In Figs. 8 and 9 we provide some qualitative results through the Autodesk Maya® 3D animation, modeling, simulation, and rendering software. In each image a reconstruction of the 3D scene is shown, including the 3D skeleton used for the matching, the virtual plane and every virtual camera with correct roll, pitch, yaw, translation, focal length and frustum size. We decided to discard the approximate differentiable render OpenDR [17] used by [18] and [13] in favour of Maya because the latter lets us configure in fine details many camera parameters including the focal length, the film gate and frustum size in millimeters. Moreover, our entire code can directly run into the Maya environment, allowing us to easily extend the scope of our work to weak monocular 3D human motion capture from video footage, also from a single camera. Our 3D reconstruction module in Maya is standalone and can receive camera and skeleton data from an external machine via a command port socket in real-time. As an alternative, we provide bindings for Open3D.

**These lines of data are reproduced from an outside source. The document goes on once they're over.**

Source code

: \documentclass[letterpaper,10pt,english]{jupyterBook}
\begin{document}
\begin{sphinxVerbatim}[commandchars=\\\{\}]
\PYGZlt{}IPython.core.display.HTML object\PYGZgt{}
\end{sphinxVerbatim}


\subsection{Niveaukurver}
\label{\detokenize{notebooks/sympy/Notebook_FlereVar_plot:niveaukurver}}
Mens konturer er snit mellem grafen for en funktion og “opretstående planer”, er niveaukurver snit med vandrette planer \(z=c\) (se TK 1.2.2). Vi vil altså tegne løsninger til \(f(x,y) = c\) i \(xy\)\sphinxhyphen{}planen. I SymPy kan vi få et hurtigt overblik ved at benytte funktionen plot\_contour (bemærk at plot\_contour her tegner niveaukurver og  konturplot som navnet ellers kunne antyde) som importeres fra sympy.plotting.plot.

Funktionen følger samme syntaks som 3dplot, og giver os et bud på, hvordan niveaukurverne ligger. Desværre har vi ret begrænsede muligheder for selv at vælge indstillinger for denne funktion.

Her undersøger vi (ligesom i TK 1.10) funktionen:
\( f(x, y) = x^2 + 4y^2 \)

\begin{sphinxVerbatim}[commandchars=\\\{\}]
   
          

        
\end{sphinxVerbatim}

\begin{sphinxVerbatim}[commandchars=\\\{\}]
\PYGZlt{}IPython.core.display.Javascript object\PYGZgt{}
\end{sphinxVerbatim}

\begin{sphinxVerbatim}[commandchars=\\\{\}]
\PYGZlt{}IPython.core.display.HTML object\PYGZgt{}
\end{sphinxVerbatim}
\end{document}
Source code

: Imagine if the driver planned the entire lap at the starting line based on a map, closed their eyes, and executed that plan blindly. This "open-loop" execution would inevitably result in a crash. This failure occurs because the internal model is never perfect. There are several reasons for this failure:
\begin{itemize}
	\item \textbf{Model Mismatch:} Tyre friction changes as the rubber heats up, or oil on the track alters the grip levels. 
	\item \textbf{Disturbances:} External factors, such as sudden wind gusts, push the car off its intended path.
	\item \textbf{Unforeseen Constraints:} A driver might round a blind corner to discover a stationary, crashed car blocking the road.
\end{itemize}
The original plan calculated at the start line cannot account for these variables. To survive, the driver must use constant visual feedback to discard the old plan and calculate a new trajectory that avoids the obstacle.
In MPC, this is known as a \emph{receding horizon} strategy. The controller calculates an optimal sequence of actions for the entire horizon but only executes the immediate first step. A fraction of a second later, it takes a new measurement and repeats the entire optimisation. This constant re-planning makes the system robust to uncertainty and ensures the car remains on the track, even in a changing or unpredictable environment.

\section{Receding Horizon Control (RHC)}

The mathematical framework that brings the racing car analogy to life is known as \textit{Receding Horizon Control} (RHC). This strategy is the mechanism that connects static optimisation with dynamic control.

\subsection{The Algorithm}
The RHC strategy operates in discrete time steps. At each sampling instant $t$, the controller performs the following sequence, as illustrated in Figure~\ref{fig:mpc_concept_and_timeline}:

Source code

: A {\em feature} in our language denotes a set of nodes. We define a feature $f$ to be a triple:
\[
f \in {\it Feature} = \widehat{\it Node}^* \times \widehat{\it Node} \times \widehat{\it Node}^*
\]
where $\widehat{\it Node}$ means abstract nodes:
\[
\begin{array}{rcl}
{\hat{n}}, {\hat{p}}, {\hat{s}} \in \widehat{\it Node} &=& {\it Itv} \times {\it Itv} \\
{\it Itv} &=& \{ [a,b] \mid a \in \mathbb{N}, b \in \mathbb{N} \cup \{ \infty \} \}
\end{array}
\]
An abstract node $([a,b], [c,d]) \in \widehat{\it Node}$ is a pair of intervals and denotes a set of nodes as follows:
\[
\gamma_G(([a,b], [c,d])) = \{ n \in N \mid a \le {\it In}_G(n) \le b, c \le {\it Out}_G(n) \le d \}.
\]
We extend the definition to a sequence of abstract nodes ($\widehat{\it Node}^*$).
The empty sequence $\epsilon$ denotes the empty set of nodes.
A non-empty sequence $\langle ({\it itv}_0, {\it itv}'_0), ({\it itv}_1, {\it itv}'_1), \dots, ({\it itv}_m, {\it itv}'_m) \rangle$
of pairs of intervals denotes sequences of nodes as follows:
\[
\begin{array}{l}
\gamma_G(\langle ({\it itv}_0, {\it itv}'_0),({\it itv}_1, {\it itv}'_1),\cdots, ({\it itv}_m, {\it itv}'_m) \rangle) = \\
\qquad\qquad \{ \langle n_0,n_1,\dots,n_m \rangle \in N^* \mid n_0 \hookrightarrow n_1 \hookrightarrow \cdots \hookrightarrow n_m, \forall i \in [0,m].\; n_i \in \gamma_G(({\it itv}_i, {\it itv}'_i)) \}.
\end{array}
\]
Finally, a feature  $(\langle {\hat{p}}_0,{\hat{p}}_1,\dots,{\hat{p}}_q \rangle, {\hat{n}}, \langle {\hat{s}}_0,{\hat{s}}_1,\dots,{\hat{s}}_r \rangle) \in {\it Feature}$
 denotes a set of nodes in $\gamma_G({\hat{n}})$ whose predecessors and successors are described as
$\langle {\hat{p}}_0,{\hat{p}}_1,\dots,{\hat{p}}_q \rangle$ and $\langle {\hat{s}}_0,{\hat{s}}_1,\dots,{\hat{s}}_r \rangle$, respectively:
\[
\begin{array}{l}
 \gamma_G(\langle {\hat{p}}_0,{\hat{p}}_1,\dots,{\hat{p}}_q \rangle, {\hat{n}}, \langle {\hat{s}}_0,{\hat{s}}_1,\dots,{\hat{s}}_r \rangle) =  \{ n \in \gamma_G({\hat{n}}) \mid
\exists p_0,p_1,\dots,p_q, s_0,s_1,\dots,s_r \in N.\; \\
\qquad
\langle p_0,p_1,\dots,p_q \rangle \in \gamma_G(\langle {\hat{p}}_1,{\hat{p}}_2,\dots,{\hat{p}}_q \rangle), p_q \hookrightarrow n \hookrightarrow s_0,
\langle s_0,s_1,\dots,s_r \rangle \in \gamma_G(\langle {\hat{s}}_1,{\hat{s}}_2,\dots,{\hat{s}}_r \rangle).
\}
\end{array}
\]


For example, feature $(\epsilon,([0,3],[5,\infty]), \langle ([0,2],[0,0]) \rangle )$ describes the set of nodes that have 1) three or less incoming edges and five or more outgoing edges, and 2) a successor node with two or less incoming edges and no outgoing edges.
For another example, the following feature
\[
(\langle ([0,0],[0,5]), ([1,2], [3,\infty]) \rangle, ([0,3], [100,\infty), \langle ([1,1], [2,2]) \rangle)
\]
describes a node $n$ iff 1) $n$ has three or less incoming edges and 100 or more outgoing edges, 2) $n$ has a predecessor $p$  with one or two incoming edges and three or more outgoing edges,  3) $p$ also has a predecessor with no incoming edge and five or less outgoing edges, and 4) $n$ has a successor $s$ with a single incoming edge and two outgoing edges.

Concluding, despite the lack of proper datasets to benchmark these kind of applications, we also provide, in addition to the original experiments, some good qualitative results from the Panoptic Dataset [12] and from fully simulated scenarios. In Fig. 10 we show an example of camera pose estimation from 8 different views caught from 8 virtual cameras inside the Unity 3D environment. Similar results can be obtained for all the 480 VGA cameras in the Panoptic Dataset.

Fig. 8
figure 8

Kitchen scenario

Fig. 9
figure 9

Gym scenario

Fig. 10
figure 10

Simulated scenario: estimating the pose of 8 virtual cameras inside Unity

6 Conclusions

We presented a completely unsupervised and one-shot camera network calibration framework capable of calibrating a single camera or a camera network only from monocular human pose estimation cues. We employ a 3-stage approach which comprises (i) fast, single network whole body pose estimation and matching among camera views, (ii) perspective corrected, optimised monocular human mesh recovery from a single frame and (iii) joint 2D and 3D skeleton matching in camera-centric and skeleton-centric coordinates. As final output we provide the extrinsic parameters for linking world space with camera space for each camera in the network, as well as their fundamental matrices, to link camera views. Compared to the other related works in literature and with our previous approach, the presented framework enables the possibility for real-time, one-shot network calibration, which is camera-independent and which requires only one frame as input. It is robust to occlusions and noise in the scene thanks to the 3D skeleton matching approach, and it is able to perform real-time re-calibration thanks to its streamlined parallel architecture.

6.1 Future work

As future work, the adoption of a capsule network model for estimating the body pose could solve many issues, particularly with respect to (i) pose flickering, (ii) extreme camera viewpoints and (iii) non-existent viewpoint-equivariance. Additional improvements could be made by reinforcing the matching algorithm with SIFT/SURF features and alike. Adding the possibility to estimate the intrinsic parameters in a robust way could greatly improve the overall deployability and accuracy of our framework.